CL– Dizia que o Papa tem vindo a quebrar algumas regras, a mudar aspectos que tínhamos como adquiridos. Uma das posições mais relevantes foi tomada no recente Sínodo para Amazónia e diz respeito à possibilidade de homens casados poderem vir a ser ordenados sacerdotes. Esta hipótese poderá colocar a Igreja Católica numa rota de mudança como a que se materializou com o Concílio Vaticano II? Vamos testemunhar uma revolução similar?
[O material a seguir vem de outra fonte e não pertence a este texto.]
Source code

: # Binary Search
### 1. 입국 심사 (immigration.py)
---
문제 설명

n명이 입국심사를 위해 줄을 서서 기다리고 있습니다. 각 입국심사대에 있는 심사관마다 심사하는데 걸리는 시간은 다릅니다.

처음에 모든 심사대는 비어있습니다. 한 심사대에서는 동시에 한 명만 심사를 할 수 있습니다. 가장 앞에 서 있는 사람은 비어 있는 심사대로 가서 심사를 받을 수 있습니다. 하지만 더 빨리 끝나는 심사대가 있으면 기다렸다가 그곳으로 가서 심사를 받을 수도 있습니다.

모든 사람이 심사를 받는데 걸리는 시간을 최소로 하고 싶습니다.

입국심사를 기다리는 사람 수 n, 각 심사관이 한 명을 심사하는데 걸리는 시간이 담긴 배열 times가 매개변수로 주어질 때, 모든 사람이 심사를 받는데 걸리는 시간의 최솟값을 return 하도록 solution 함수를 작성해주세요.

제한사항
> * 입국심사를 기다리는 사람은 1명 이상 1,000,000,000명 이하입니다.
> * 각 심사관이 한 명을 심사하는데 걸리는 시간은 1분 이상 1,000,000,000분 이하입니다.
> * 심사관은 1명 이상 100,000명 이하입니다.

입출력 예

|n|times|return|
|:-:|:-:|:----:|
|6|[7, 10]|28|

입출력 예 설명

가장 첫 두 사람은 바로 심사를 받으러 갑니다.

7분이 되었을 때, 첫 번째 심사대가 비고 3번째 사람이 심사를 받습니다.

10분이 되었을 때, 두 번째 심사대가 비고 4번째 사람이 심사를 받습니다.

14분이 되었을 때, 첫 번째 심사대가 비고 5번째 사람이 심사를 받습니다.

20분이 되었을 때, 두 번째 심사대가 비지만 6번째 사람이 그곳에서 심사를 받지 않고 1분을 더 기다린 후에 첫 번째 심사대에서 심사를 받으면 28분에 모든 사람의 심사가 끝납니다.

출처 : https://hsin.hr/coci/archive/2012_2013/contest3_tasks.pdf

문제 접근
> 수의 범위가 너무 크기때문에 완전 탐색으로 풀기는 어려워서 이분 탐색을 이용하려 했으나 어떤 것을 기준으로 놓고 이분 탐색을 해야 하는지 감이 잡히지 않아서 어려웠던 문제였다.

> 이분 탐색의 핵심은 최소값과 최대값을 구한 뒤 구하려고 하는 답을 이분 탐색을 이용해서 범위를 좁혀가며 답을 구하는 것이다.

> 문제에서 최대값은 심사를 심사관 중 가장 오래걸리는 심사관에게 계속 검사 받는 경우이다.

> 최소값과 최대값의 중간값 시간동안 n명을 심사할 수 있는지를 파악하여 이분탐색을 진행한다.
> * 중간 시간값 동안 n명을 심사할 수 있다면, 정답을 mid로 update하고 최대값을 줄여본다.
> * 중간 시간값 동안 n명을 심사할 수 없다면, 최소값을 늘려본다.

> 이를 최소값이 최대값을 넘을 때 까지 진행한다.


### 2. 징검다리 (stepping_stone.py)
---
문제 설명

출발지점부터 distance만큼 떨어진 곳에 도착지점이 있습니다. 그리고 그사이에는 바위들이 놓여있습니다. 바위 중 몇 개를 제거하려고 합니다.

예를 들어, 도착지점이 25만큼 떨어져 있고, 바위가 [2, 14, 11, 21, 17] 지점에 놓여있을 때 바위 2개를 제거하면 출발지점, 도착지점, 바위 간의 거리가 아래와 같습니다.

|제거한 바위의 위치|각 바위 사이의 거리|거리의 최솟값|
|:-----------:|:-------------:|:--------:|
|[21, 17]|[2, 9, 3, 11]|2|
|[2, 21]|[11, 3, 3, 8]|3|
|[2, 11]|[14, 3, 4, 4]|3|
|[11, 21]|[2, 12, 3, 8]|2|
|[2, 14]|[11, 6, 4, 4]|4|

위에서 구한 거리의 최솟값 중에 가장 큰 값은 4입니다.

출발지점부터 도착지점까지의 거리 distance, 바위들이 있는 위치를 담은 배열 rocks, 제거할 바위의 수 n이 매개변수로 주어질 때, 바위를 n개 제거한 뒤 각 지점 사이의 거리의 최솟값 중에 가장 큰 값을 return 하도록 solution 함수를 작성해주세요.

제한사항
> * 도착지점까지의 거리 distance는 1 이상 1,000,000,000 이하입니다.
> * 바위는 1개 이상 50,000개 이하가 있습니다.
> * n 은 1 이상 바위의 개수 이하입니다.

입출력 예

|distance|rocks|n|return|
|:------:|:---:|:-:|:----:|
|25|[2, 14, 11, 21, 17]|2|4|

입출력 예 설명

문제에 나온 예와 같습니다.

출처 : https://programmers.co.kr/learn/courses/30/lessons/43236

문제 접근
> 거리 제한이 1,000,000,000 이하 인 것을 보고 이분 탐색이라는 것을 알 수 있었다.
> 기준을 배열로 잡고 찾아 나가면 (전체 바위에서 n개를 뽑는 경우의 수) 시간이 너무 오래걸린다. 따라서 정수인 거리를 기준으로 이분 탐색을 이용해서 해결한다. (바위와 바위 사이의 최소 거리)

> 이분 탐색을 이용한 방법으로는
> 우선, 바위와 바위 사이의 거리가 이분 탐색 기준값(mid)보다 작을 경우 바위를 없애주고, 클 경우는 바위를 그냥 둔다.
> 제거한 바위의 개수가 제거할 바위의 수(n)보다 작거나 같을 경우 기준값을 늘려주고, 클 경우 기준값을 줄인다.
P.J.C.H.– É apenas a minha opinião pessoal, mas creio que sim. A exemplo do que aconteceu com o Concílio Vaticano II, vai depender em muito das pessoas que seguirem Francisco. Na viagem de regresso a Roma, no avião, foram muitos os que o interrogaram sobre isto, ao que respondeu: “Esse vai ser o trabalho do próximo Papa”. O trabalho do próximo Papa vai ser muito importante. O Papa Francisco está a abrir muitas portas, mas parece-me que quer avançar em conjunto com a Igreja. Não quer ser um herói. Espera pela Igreja em muitos aspectos. Quando foi eleito Papa, perguntaram-me: “No seu entender, o que vai o Papa Francisco mudar na Igreja?”. Na altura respondi: “Bem, posso dizer-lhe o que ele quer mudar, mas não sei se vai conseguir ou se outra pessoa o fará”. Falamos muitas vezes e eu sei mais ou menos quais são as coisas que ele gostaria de mudar no seio da Igreja. No entender de algumas pessoas, está a avançar demasiado lentamente. A meu ver, está a avançar com a Igreja. Não quer tomar decisões sozinho e dizer: “A partir de amanhã, os padres vão poder casar-se”. Está a abrir muitas portas. Esta pode ser uma boa revolução. Espero que seja, mas depende em grande medida do que se segue. Já não é propriamente jovem e há muita gente à espera que abdique ou desapareça, para que possam voltar a fazer o que quer que faziam.